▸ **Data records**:
--------

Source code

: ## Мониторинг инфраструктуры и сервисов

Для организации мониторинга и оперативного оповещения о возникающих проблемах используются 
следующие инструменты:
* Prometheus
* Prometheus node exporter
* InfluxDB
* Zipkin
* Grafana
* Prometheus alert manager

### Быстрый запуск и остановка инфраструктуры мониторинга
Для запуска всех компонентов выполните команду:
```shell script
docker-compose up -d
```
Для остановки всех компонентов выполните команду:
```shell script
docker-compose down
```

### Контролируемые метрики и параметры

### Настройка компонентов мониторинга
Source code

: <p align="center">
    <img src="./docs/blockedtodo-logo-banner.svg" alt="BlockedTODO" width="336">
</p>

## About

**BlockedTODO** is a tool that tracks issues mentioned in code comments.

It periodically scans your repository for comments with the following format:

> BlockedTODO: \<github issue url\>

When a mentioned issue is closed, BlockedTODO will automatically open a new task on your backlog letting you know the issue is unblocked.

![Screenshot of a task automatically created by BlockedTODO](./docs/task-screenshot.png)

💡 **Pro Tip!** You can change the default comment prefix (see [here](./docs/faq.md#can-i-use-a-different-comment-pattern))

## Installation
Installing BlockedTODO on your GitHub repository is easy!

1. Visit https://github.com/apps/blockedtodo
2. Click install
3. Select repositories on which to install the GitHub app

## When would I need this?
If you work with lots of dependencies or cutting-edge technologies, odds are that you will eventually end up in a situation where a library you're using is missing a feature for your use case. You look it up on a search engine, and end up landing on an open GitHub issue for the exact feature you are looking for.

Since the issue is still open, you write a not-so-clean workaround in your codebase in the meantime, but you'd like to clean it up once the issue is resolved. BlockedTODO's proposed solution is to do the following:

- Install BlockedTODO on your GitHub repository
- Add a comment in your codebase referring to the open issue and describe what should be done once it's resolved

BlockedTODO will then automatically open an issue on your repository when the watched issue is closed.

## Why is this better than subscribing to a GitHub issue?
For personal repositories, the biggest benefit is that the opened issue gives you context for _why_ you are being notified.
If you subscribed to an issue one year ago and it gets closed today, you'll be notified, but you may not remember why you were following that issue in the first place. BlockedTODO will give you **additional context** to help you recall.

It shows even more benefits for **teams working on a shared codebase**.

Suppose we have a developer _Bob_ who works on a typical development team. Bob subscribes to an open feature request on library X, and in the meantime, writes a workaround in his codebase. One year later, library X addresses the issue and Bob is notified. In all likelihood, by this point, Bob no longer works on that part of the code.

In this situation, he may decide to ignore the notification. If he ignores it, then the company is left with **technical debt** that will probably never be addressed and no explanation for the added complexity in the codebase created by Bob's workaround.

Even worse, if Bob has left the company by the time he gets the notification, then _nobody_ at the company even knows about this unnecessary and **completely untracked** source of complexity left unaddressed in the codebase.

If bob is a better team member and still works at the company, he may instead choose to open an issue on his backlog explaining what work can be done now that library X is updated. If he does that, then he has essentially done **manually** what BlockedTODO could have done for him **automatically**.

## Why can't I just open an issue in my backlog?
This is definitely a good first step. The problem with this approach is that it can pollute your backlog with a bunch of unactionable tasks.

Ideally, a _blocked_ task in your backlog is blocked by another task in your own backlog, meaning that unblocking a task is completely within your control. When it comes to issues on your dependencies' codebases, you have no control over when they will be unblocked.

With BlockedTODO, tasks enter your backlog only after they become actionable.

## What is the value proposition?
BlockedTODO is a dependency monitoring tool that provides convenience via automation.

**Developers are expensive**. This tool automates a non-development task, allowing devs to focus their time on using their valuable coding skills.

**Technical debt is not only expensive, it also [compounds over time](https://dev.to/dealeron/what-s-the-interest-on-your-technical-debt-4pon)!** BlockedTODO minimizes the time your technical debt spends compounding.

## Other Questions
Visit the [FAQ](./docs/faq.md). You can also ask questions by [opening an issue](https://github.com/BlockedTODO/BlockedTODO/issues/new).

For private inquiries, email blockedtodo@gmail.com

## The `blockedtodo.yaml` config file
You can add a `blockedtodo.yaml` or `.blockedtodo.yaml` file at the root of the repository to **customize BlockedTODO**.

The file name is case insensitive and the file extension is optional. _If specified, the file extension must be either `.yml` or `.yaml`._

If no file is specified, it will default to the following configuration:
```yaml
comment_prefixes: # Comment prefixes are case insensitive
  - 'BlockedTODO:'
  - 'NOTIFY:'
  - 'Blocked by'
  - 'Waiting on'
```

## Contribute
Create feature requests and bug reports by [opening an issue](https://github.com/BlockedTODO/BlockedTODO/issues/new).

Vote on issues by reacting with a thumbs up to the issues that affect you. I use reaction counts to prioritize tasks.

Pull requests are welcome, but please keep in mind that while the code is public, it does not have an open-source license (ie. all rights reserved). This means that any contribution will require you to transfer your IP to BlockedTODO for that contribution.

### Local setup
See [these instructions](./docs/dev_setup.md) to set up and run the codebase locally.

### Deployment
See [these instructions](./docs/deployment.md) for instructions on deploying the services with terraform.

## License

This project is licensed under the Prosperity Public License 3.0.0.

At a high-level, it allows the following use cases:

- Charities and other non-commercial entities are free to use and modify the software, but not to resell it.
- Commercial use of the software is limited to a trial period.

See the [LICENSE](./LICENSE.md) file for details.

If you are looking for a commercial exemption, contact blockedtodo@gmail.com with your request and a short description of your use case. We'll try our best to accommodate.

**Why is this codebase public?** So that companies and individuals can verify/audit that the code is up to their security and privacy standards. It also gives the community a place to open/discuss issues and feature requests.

--------

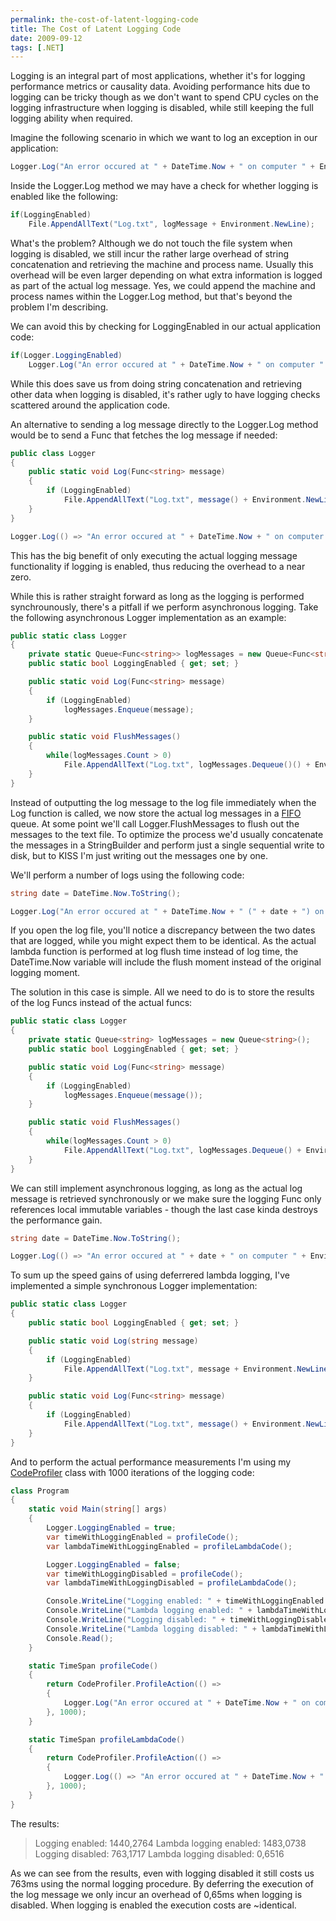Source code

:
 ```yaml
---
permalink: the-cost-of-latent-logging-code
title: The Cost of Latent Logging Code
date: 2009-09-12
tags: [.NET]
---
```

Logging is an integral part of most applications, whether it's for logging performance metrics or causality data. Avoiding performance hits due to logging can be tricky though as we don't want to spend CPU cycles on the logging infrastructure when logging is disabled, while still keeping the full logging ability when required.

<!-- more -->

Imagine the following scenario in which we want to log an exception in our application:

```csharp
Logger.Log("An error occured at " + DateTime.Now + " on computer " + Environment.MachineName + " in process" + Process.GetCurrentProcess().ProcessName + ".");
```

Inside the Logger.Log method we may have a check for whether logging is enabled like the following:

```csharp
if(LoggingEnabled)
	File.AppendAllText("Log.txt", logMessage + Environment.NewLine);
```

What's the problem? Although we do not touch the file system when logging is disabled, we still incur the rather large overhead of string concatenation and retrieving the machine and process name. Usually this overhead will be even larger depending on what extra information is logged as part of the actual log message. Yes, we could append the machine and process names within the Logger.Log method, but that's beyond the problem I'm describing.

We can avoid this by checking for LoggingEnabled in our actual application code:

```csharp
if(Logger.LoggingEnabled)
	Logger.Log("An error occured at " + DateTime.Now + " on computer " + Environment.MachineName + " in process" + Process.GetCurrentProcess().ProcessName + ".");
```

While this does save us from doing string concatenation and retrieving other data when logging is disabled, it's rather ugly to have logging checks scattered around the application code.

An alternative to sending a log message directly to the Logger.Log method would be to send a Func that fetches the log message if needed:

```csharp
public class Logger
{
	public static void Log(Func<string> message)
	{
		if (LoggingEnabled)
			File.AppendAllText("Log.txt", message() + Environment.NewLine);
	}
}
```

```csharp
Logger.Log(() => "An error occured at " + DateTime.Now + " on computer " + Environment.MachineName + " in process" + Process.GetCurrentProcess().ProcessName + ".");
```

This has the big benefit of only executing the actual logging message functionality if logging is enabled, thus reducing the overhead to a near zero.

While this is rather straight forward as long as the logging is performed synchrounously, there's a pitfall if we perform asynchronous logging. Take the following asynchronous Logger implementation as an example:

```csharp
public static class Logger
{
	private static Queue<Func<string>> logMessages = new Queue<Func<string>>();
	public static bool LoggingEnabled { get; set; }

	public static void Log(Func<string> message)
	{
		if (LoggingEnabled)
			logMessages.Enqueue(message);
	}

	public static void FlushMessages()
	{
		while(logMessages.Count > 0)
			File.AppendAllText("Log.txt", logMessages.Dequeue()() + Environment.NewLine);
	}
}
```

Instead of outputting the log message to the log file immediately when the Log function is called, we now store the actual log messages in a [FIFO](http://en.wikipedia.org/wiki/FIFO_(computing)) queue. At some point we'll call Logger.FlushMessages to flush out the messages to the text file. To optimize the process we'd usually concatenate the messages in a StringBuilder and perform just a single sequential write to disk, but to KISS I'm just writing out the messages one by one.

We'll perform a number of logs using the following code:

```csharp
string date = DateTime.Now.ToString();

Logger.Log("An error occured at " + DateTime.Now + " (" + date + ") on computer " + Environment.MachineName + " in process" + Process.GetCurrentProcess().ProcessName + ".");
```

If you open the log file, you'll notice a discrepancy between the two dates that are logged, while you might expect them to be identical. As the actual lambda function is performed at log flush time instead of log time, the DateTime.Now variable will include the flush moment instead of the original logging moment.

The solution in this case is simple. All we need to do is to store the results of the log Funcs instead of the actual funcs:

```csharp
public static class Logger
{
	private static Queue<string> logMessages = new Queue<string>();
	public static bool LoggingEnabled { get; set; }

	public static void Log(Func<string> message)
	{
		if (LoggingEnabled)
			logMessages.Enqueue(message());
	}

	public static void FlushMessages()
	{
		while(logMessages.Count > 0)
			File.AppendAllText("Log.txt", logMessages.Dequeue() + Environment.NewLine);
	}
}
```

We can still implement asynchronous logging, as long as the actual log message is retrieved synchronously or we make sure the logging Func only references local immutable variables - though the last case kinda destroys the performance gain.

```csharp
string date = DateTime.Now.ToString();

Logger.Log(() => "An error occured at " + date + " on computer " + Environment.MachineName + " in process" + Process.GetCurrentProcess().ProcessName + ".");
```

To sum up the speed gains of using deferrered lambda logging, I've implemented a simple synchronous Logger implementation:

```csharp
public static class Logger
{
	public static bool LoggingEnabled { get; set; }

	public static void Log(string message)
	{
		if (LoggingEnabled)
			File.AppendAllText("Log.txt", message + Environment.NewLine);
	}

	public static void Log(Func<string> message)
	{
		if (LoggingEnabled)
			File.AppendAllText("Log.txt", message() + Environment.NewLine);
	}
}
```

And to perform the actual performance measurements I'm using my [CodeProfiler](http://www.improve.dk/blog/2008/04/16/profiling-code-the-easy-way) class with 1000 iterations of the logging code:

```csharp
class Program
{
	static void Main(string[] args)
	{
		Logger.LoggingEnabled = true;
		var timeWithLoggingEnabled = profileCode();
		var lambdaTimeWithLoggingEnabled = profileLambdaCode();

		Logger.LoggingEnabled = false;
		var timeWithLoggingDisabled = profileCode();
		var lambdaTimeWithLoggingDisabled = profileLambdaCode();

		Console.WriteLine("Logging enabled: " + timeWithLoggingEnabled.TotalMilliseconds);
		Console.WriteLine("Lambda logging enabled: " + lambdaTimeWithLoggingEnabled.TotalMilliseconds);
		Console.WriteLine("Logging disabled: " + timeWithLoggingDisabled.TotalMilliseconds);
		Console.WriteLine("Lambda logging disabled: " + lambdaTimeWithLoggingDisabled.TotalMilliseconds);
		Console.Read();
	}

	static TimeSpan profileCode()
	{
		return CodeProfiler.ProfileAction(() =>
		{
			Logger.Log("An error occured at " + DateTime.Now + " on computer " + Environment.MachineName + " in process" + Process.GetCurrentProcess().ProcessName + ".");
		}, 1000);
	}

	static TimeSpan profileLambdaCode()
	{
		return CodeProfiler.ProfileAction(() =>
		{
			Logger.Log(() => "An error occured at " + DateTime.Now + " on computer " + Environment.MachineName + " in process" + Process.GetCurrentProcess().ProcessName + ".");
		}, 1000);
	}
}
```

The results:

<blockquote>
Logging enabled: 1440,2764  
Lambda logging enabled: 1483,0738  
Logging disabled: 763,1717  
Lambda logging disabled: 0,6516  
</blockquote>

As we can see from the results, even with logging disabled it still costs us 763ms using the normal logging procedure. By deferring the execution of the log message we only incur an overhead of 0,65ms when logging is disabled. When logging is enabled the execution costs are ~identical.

--------

For the records above, state the number of lines that include the string "profileLambdaCode" and add nothing.

▸ **SOLUTION TO THE PROBLEM**:
3